[Dataset items]
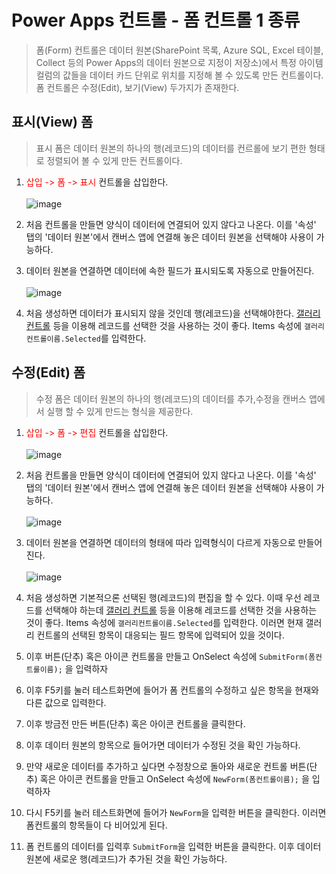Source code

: # Power Apps 컨트롤 - 폼 컨트롤 1 종류
> 폼(Form) 컨트롤은 데이터 원본(SharePoint 목록, Azure SQL, Excel 테이블, Collect 등의 Power Apps의 데이터 원본으로 지정이 저장소)에서 특정 아이템 컬럼의 값들을 데이터 카드 단위로 위치를 지정해 볼 수 있도록 만든 컨트롤이다. 폼 컨트롤은 수정(Edit), 보기(View) 두가지가 존재한다.

## 표시(View) 폼
>  표시 폼은 데이터 원본의 하나의 행(레코드)의 데이터를 컨르롤에 보기 편한 형태로 정렬되어 볼 수 있게 만든 컨트롤이다.

1. <span style="color:red">삽입 -> 폼 -> 표시</span> 컨트롤을 삽입한다.<br><br>![image](https://user-images.githubusercontent.com/39551265/183023052-15ddc13c-f35f-4267-9e40-17cf8a723376.png)<br>

2. 처음 컨트롤을 만들면 양식이 데이터에 연결되어 있지 않다고 나온다. 이를 '속성' 탭의 '데이터 원본'에서 캔버스 앱에 연결해 놓은 데이터 원본을 선택해야 사용이 가능하다.

3. 데이터 원본을 연결하면 데이터에 속한 필드가 표시되도록 자동으로 만들어진다. <br><br>![image](https://user-images.githubusercontent.com/39551265/183031375-e74142d8-861d-43d8-a763-492f9251799c.png)<br>

4. 처음 생성하면 데이터가 표시되지 않을 것인데 행(레코드)을 선택해야한다. [갤러리 컨트롤](https://nanenchanga.tistory.com/entry/Power-Apps-%EC%BB%A8%ED%8A%B8%EB%A1%A4-%EA%B0%A4%EB%9F%AC%EB%A6%AC-%EC%BB%A8%ED%8A%B8%EB%A1%A4-3-%EC%84%A0%ED%83%9D%EB%90%9C-%EC%95%84%EC%9D%B4%ED%85%9C) 등을 이용해 레코드를 선택한 것을 사용하는 것이 좋다. Items 속성에 `갤러리컨트롤이름.Selected`를 입력한다.

## 수정(Edit) 폼
> 수정 폼은 데이터 원본의 하나의 행(레코드)의 데이터를 추가,수정을 캔버스 앱에서 실행 할 수 있게 만드는 형식을 제공한다.

1. <span style="color:red">삽입 -> 폼 -> 편집</span> 컨트롤을 삽입한다. <br><br>![image](https://user-images.githubusercontent.com/39551265/183023468-c1899af9-016a-461c-8c05-be01d0523ea0.png)<br>

2. 처음 컨트롤을 만들면 양식이 데이터에 연결되어 있지 않다고 나온다. 이를 '속성' 탭의 '데이터 원본'에서 캔버스 앱에 연결해 놓은 데이터 원본을 선택해야 사용이 가능하다.<br><br>![image](https://user-images.githubusercontent.com/39551265/183029425-a178ba9b-1717-46fa-8e87-ad3e090b2b0a.png)<br>

3. 데이터 원본을 연결하면 데이터의 형태에 따라 입력형식이 다르게 자동으로 만들어진다. <br><br>![image](https://user-images.githubusercontent.com/39551265/183030530-9c961164-7121-4ee1-a55a-8e937c979287.png)<br>

4. 처음 생성하면 기본적으론 선택된 행(레코드)의 편집을 할 수 있다. 이때 우선 레코드를 선택해야 하는데 [갤러리 컨트롤](https://nanenchanga.tistory.com/entry/Power-Apps-%EC%BB%A8%ED%8A%B8%EB%A1%A4-%EA%B0%A4%EB%9F%AC%EB%A6%AC-%EC%BB%A8%ED%8A%B8%EB%A1%A4-3-%EC%84%A0%ED%83%9D%EB%90%9C-%EC%95%84%EC%9D%B4%ED%85%9C) 등을 이용해 레코드를 선택한 것을 사용하는 것이 좋다. Items 속성에 `갤러리컨트롤이름.Selected`를 입력한다. 이러면 현재 갤러리 컨트롤의 선택된 항목이 대응되는 필드 항목에 입력되어 있을 것이다.

5. 이후 버튼(단추) 혹은 아이콘 컨트롤을 만들고 OnSelect 속성에 `SubmitForm(폼컨트롤이름);` 을 입력하자 

6. 이후 F5키를 눌러 테스트화면에 들어가 폼 컨트롤의 수정하고 싶은 항목을 현재와 다른 값으로 입력한다.

7. 이후 방금전 만든 버튼(단추) 혹은 아이콘 컨트롤을 클릭한다.

8. 이후 데이터 원본의 항목으로 들어가면 데이터가 수정된 것을 확인 가능하다.

9. 만약 새로운 데이터를 추가하고 싶다면 수정창으로 돌아와 새로운 컨트롤 버튼(단추) 혹은 아이콘 컨트롤을 만들고 OnSelect 속성에 `NewForm(폼컨트롤이름);` 을 입력하자 

10. 다시 F5키를 눌러 테스트화면에 들어가 `NewForm`을 입력한 버튼을 클릭한다. 이러면 폼컨트롤의 항목들이 다 비어있게 된다.

11. 폼 컨트롤의 데이터를 입력후 `SubmitForm`을 입력한 버튼을 클릭한다. 이후 데이터 원본에 새로운 행(레코드)가 추가된 것을 확인 가능하다.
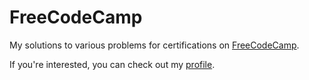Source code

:# FreeCodeCamp

My solutions to various problems for certifications on [FreeCodeCamp](https://freecodecamp.org).

If you're interested, you can check out my [profile](https://freecodecamp.org/ret2christian).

» What the exercise asks
Take the entries above and return only the lines from the one with "## 수정(Edit) 폼" to the one with "9. 만약 새로운 데이터를", both included, unchanged.

» Output of the exercise
## 수정(Edit) 폼
> 수정 폼은 데이터 원본의 하나의 행(레코드)의 데이터를 추가,수정을 캔버스 앱에서 실행 할 수 있게 만드는 형식을 제공한다.

1. <span style="color:red">삽입 -> 폼 -> 편집</span> 컨트롤을 삽입한다. <br><br>![image](https://user-images.githubusercontent.com/39551265/183023468-c1899af9-016a-461c-8c05-be01d0523ea0.png)<br>

2. 처음 컨트롤을 만들면 양식이 데이터에 연결되어 있지 않다고 나온다. 이를 '속성' 탭의 '데이터 원본'에서 캔버스 앱에 연결해 놓은 데이터 원본을 선택해야 사용이 가능하다.<br><br>![image](https://user-images.githubusercontent.com/39551265/183029425-a178ba9b-1717-46fa-8e87-ad3e090b2b0a.png)<br>

3. 데이터 원본을 연결하면 데이터의 형태에 따라 입력형식이 다르게 자동으로 만들어진다. <br><br>![image](https://user-images.githubusercontent.com/39551265/183030530-9c961164-7121-4ee1-a55a-8e937c979287.png)<br>

4. 처음 생성하면 기본적으론 선택된 행(레코드)의 편집을 할 수 있다. 이때 우선 레코드를 선택해야 하는데 [갤러리 컨트롤](https://nanenchanga.tistory.com/entry/Power-Apps-%EC%BB%A8%ED%8A%B8%EB%A1%A4-%EA%B0%A4%EB%9F%AC%EB%A6%AC-%EC%BB%A8%ED%8A%B8%EB%A1%A4-3-%EC%84%A0%ED%83%9D%EB%90%9C-%EC%95%84%EC%9D%B4%ED%85%9C) 등을 이용해 레코드를 선택한 것을 사용하는 것이 좋다. Items 속성에 `갤러리컨트롤이름.Selected`를 입력한다. 이러면 현재 갤러리 컨트롤의 선택된 항목이 대응되는 필드 항목에 입력되어 있을 것이다.

5. 이후 버튼(단추) 혹은 아이콘 컨트롤을 만들고 OnSelect 속성에 `SubmitForm(폼컨트롤이름);` 을 입력하자 

6. 이후 F5키를 눌러 테스트화면에 들어가 폼 컨트롤의 수정하고 싶은 항목을 현재와 다른 값으로 입력한다.

7. 이후 방금전 만든 버튼(단추) 혹은 아이콘 컨트롤을 클릭한다.

8. 이후 데이터 원본의 항목으로 들어가면 데이터가 수정된 것을 확인 가능하다.

9. 만약 새로운 데이터를 추가하고 싶다면 수정창으로 돌아와 새로운 컨트롤 버튼(단추) 혹은 아이콘 컨트롤을 만들고 OnSelect 속성에 `NewForm(폼컨트롤이름);` 을 입력하자 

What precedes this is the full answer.